Andreas Dautovic: Automatic Measurement of Software Documentation Quality, Doctoral thesis, Department of Business Informatics - Software Engineering, Johannes Kepler University Linz, September 2012.


The quality of a software product is a significant driver for its success. However, the majority of the applied quality assurance methods mainly focus on the executable source code. Quality reviews of the software documentation are often omitted. Nonetheless, software documents such as requirements specifications, design documents, or test plans represent essential parts of a software product. Therefore, the quality of such documents influences the overall quality of a software product considerably.

The results of a conducted empirical study show that quality attributes such as Accuracy, Clarity, Consistency, Readability, Structuredness, and Understandability of software documentation are considered particularly important in practice. Generally accepted methods for measuring these quality attributes usually base on manual reviews. However, the required resources for reviews cause that these methods are rarely used for software documentation in practice. Although the study results show that there is a basic demand for automatic measurement of software documentation quality, tools that would support this process are hardly used.

In this thesis I present an approach that enables the automatic measurement of software documentation quality. For this, generally accepted documentation practices are formulated as automatic measurable rules, whose violations indicate problem spots in software documents which in turn directly affect the documentation quality. In order to support the automatic identification of such problem spots I developed a Java framework for documentation quality defect detection, which allows applying predefined rules to software documents of various types and formats. Furthermore, the presented approach includes the automated import of such violations into a developed documentation quality model to determine impacts of rule violations on different quality attributes and to regard software documentation from a quality model perspective.

In an experimental study I evaluate the suitability of the presented approach (1) by applying the developed documentation quality defect detection framework using a set of 46 rules on several software documents of a real software project, (2) by importing the detected violations into the documentation quality model, (3) and by analyzing their impacts on the documentation quality. The results of the study show that most of the applied rules indeed are trustworthy to identify shortcomings of the software documentation (e.g., incorrect document structure, broken references, inconsistent glossary content), which were overlooked in previously conducted manual reviews. Actually, only few rules return unreliable results. The study results also indicate that relating rule violations to quality attributes defined in a quality model helps to measure impacts on the quality of software documentation and to view them from a more abstract perspective. Furthermore, the results of an evaluation show that the automatic measurement results correlate with independent, manually measured quality data.

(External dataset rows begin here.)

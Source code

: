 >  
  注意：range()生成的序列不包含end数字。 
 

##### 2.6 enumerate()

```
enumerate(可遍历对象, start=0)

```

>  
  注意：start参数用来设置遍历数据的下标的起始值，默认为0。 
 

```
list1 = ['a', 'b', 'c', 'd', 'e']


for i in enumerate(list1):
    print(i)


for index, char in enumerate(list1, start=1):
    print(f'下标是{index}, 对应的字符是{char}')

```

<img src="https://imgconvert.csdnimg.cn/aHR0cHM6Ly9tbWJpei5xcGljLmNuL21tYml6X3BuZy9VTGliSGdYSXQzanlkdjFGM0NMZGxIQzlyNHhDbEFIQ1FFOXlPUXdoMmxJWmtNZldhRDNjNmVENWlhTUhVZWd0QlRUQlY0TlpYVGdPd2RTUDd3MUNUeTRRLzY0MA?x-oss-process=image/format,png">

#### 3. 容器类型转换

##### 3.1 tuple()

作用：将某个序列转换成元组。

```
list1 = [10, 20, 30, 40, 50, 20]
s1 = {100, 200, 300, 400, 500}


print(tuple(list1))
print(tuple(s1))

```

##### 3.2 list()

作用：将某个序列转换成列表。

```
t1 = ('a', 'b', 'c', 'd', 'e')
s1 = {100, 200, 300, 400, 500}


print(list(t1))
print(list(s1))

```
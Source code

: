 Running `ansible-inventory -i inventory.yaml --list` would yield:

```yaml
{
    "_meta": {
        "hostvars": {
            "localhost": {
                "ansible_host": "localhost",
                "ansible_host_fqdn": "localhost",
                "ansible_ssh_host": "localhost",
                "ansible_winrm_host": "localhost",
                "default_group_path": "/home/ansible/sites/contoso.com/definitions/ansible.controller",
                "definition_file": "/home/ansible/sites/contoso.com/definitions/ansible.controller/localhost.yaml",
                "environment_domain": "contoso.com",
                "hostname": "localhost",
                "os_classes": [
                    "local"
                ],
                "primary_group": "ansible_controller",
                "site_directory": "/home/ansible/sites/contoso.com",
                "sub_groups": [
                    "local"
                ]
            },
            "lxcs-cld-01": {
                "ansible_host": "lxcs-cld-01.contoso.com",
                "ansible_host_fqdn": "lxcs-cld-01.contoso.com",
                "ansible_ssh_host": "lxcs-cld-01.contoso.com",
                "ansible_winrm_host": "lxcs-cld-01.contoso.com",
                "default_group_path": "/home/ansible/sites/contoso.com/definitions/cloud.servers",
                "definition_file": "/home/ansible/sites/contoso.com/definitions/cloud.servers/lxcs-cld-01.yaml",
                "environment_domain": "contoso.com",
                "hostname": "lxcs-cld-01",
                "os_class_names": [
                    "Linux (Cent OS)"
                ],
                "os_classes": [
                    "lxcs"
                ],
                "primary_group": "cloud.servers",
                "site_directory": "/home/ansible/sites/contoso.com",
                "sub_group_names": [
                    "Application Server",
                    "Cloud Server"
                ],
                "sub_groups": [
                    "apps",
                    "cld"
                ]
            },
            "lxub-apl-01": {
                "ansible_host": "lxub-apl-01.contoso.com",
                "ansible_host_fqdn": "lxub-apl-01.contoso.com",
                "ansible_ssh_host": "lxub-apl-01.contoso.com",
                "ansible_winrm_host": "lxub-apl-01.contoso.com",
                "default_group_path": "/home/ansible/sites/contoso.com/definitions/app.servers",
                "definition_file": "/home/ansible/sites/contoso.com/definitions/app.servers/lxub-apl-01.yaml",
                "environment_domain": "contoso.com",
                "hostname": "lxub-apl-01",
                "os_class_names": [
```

The automatic measurement of software documentation quality based on rule violations and the use of a quality model follows an established rule-based concept for measuring source code quality. However, the presented approach has some limitations, which are discussed in detail in this work. Nevertheless, there are some scenarios (e.g., the assessment, the monitoring, and the improvement of software documentation quality) in which the application of this developed automatic quality measurement approach to software documentation is beneficial.